Se detenía abruptamente para acostarse en el pasillo externo de Bellas Artes y palpaba con sus pies y recorría con sus dedos los dibujos de las baldosas, que como dijo, “los ancestros de sus ancestros compraron en Andalucía”, y se sacaba su camisa de lino rosada, más zapote que rosada y más trapo que camisa, y abría los brazos para llenarse del viento de las cinco de la tarde.
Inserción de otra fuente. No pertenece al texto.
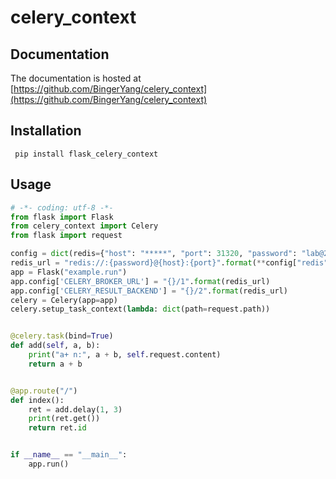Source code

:# celery_context

## Documentation
The documentation is hosted at [https://github.com/BingerYang/celery_context](https://github.com/BingerYang/celery_context)

## Installation
```shell
 pip install flask_celery_context
```
## Usage

```python
# -*- coding: utf-8 -*- 
from flask import Flask
from celery_context import Celery
from flask import request

config = dict(redis={"host": "*****", "port": 31320, "password": "lab@2019"})
redis_url = "redis://:{password}@{host}:{port}".format(**config["redis"])
app = Flask("example.run")
app.config['CELERY_BROKER_URL'] = "{}/1".format(redis_url)
app.config['CELERY_RESULT_BACKEND'] = "{}/2".format(redis_url)
celery = Celery(app=app)
celery.setup_task_context(lambda: dict(path=request.path))


@celery.task(bind=True)
def add(self, a, b):
    print("a+ n:", a + b, self.request.content)
    return a + b


@app.route("/")
def index():
    ret = add.delay(1, 3)
    print(ret.get())
    return ret.id


if __name__ == "__main__":
    app.run()

```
Preguntaba y se preguntó,“¿Cuál Dios, cuál Dios, por favor?”, cuando una mujer de sombrilla y vestido blanco de encajes quiso saber si creía en Dios, y se soltaba a carcajadas y aclaraba segundos más tarde que todos los perros eran dioses, cuando uno muy de la calle pasó por su lado, se detuvo, lo miró y le ladró, como si con ese ladrido le dijera que estaba de acuerdo con él.
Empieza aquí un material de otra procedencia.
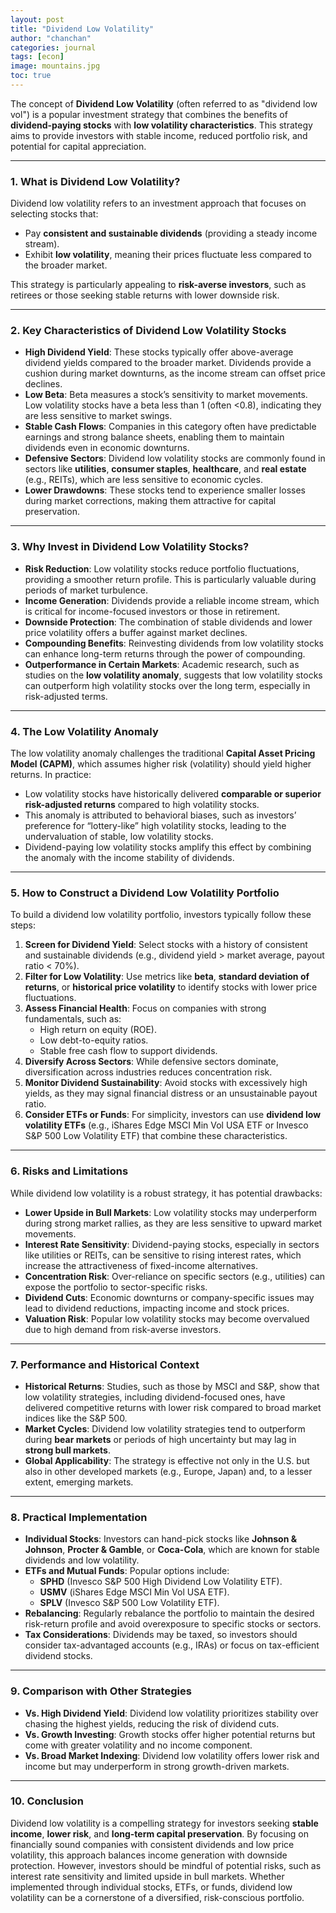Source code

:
 ```yaml
---
layout: post
title: "Dividend Low Volatility"
author: "chanchan"
categories: journal
tags: [econ]
image: mountains.jpg
toc: true
---
```


The concept of **Dividend Low Volatility** (often referred to as "dividend low vol") is a popular investment strategy that combines the benefits of **dividend-paying stocks** with **low volatility characteristics**. This strategy aims to provide investors with stable income, reduced portfolio risk, and potential for capital appreciation. 

---

### 1. **What is Dividend Low Volatility?**
Dividend low volatility refers to an investment approach that focuses on selecting stocks that:
- Pay **consistent and sustainable dividends** (providing a steady income stream).
- Exhibit **low volatility**, meaning their prices fluctuate less compared to the broader market.

This strategy is particularly appealing to **risk-averse investors**, such as retirees or those seeking stable returns with lower downside risk.

---

### 2. **Key Characteristics of Dividend Low Volatility Stocks**
- **High Dividend Yield**: These stocks typically offer above-average dividend yields compared to the broader market. Dividends provide a cushion during market downturns, as the income stream can offset price declines.
- **Low Beta**: Beta measures a stock’s sensitivity to market movements. Low volatility stocks have a beta less than 1 (often <0.8), indicating they are less sensitive to market swings.
- **Stable Cash Flows**: Companies in this category often have predictable earnings and strong balance sheets, enabling them to maintain dividends even in economic downturns.
- **Defensive Sectors**: Dividend low volatility stocks are commonly found in sectors like **utilities**, **consumer staples**, **healthcare**, and **real estate** (e.g., REITs), which are less sensitive to economic cycles.
- **Lower Drawdowns**: These stocks tend to experience smaller losses during market corrections, making them attractive for capital preservation.

---

### 3. **Why Invest in Dividend Low Volatility Stocks?**
- **Risk Reduction**: Low volatility stocks reduce portfolio fluctuations, providing a smoother return profile. This is particularly valuable during periods of market turbulence.
- **Income Generation**: Dividends provide a reliable income stream, which is critical for income-focused investors or those in retirement.
- **Downside Protection**: The combination of stable dividends and lower price volatility offers a buffer against market declines.
- **Compounding Benefits**: Reinvesting dividends from low volatility stocks can enhance long-term returns through the power of compounding.
- **Outperformance in Certain Markets**: Academic research, such as studies on the **low volatility anomaly**, suggests that low volatility stocks can outperform high volatility stocks over the long term, especially in risk-adjusted terms.

---

### 4. **The Low Volatility Anomaly**
The low volatility anomaly challenges the traditional **Capital Asset Pricing Model (CAPM)**, which assumes higher risk (volatility) should yield higher returns. In practice:
- Low volatility stocks have historically delivered **comparable or superior risk-adjusted returns** compared to high volatility stocks.
- This anomaly is attributed to behavioral biases, such as investors’ preference for “lottery-like” high volatility stocks, leading to the undervaluation of stable, low volatility stocks.
- Dividend-paying low volatility stocks amplify this effect by combining the anomaly with the income stability of dividends.

---

### 5. **How to Construct a Dividend Low Volatility Portfolio**
To build a dividend low volatility portfolio, investors typically follow these steps:
1. **Screen for Dividend Yield**: Select stocks with a history of consistent and sustainable dividends (e.g., dividend yield > market average, payout ratio < 70%).
2. **Filter for Low Volatility**: Use metrics like **beta**, **standard deviation of returns**, or **historical price volatility** to identify stocks with lower price fluctuations.
3. **Assess Financial Health**: Focus on companies with strong fundamentals, such as:
   - High return on equity (ROE).
   - Low debt-to-equity ratios.
   - Stable free cash flow to support dividends.
4. **Diversify Across Sectors**: While defensive sectors dominate, diversification across industries reduces concentration risk.
5. **Monitor Dividend Sustainability**: Avoid stocks with excessively high yields, as they may signal financial distress or an unsustainable payout ratio.
6. **Consider ETFs or Funds**: For simplicity, investors can use **dividend low volatility ETFs** (e.g., iShares Edge MSCI Min Vol USA ETF or Invesco S&P 500 Low Volatility ETF) that combine these characteristics.

---

### 6. **Risks and Limitations**
While dividend low volatility is a robust strategy, it has potential drawbacks:
- **Lower Upside in Bull Markets**: Low volatility stocks may underperform during strong market rallies, as they are less sensitive to upward market movements.
- **Interest Rate Sensitivity**: Dividend-paying stocks, especially in sectors like utilities or REITs, can be sensitive to rising interest rates, which increase the attractiveness of fixed-income alternatives.
- **Concentration Risk**: Over-reliance on specific sectors (e.g., utilities) can expose the portfolio to sector-specific risks.
- **Dividend Cuts**: Economic downturns or company-specific issues may lead to dividend reductions, impacting income and stock prices.
- **Valuation Risk**: Popular low volatility stocks may become overvalued due to high demand from risk-averse investors.

---

### 7. **Performance and Historical Context**
- **Historical Returns**: Studies, such as those by MSCI and S&P, show that low volatility strategies, including dividend-focused ones, have delivered competitive returns with lower risk compared to broad market indices like the S&P 500.
- **Market Cycles**: Dividend low volatility strategies tend to outperform during **bear markets** or periods of high uncertainty but may lag in **strong bull markets**.
- **Global Applicability**: The strategy is effective not only in the U.S. but also in other developed markets (e.g., Europe, Japan) and, to a lesser extent, emerging markets.

---

### 8. **Practical Implementation**
- **Individual Stocks**: Investors can hand-pick stocks like **Johnson & Johnson**, **Procter & Gamble**, or **Coca-Cola**, which are known for stable dividends and low volatility.
- **ETFs and Mutual Funds**: Popular options include:
  - **SPHD** (Invesco S&P 500 High Dividend Low Volatility ETF).
  - **USMV** (iShares Edge MSCI Min Vol USA ETF).
  - **SPLV** (Invesco S&P 500 Low Volatility ETF).
- **Rebalancing**: Regularly rebalance the portfolio to maintain the desired risk-return profile and avoid overexposure to specific stocks or sectors.
- **Tax Considerations**: Dividends may be taxed, so investors should consider tax-advantaged accounts (e.g., IRAs) or focus on tax-efficient dividend stocks.

---

### 9. **Comparison with Other Strategies**
- **Vs. High Dividend Yield**: Dividend low volatility prioritizes stability over chasing the highest yields, reducing the risk of dividend cuts.
- **Vs. Growth Investing**: Growth stocks offer higher potential returns but come with greater volatility and no income component.
- **Vs. Broad Market Indexing**: Dividend low volatility offers lower risk and income but may underperform in strong growth-driven markets.

---

### 10. **Conclusion**
Dividend low volatility is a compelling strategy for investors seeking **stable income**, **lower risk**, and **long-term capital preservation**. By focusing on financially sound companies with consistent dividends and low price volatility, this approach balances income generation with downside protection. However, investors should be mindful of potential risks, such as interest rate sensitivity and limited upside in bull markets. Whether implemented through individual stocks, ETFs, or funds, dividend low volatility can be a cornerstone of a diversified, risk-conscious portfolio.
Se mordía los labios, y casi al mismo tiempo sonreía y aplaudía porque un estudiante le había recordado uno de sus versos, “Y mendigué un alegre dinero regalando mis versos / y les ofrecí mi vida erizada de angustia”, y repetía una y dos y tres veces que él se convirtió en poeta porque una noche su padre le dijo a su madre, doña Lola Jattin, que lo dejara mentir, que no se preocupara, “Déjalo que mienta, Lola, y será poeta”. Se paró en medio de una calle con los brazos abiertos, desafiante, y se dio golpes de puño en el pecho y les aclaró a quienes quisieran escucharlo que él se llamaba Raúl del Cristo Gómez Jattin, que era natural de Cereté, Colombia, que había nacido el 31 de mayo del año de 1945, y para más señas, consideraba que el papel era un enemigo, un bendito enemigo, y que la muerte era la cara poética de la felicidad.
Después se marchó y se perdió entre las callejuelas del centro de Cartagena, y unos días más tarde, el 22 de mayo del 97, las noticias de la radio contaron que según un anónimo testigo se le había lanzado a un bus en la avenida Pedro de Heredia.